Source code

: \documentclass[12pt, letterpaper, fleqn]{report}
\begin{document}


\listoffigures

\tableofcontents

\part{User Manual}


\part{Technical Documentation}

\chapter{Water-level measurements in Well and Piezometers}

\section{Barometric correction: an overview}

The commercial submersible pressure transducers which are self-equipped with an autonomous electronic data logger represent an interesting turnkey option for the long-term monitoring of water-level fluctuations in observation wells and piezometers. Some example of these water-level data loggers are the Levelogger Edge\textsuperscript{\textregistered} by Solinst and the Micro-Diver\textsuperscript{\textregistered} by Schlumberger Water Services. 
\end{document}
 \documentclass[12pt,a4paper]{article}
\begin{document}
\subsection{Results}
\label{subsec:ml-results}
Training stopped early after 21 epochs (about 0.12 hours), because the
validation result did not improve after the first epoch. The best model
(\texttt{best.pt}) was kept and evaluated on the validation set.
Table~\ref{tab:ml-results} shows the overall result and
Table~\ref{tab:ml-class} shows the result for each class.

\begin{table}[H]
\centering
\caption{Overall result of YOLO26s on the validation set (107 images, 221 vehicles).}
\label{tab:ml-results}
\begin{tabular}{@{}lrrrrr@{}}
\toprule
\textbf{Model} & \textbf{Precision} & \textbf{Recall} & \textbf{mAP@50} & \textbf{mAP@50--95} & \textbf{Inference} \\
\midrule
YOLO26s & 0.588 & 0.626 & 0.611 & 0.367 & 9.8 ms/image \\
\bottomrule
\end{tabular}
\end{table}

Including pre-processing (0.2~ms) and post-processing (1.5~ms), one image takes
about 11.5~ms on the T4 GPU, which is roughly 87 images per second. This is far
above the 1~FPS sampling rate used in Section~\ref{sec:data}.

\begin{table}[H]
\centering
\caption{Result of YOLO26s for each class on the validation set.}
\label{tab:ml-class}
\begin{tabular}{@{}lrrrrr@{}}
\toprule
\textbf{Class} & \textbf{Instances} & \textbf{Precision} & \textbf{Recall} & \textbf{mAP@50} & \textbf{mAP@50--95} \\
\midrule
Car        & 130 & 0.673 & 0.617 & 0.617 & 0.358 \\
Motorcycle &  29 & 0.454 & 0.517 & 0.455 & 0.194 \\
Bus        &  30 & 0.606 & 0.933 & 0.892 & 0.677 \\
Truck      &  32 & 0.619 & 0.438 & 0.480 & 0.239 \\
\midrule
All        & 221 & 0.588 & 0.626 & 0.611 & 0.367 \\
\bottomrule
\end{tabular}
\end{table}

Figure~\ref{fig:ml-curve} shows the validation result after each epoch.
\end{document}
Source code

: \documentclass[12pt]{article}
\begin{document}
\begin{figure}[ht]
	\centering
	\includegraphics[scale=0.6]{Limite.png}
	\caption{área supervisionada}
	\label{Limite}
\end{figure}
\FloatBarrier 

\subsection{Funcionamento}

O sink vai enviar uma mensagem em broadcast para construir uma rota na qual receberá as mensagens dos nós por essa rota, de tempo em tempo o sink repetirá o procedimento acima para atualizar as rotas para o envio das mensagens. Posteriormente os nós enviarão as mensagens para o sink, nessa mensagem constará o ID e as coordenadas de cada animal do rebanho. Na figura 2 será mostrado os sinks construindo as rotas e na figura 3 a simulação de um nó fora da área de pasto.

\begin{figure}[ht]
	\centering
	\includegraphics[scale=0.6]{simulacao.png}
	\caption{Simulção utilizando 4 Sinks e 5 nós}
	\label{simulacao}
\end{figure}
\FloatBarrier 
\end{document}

----

TASK STATEMENT:
Find the lines above that contain the word "subsection" and collect them.

OUTPUT FOR THIS EXERCISE:
\subsection{Results}
\subsection{Funcionamento}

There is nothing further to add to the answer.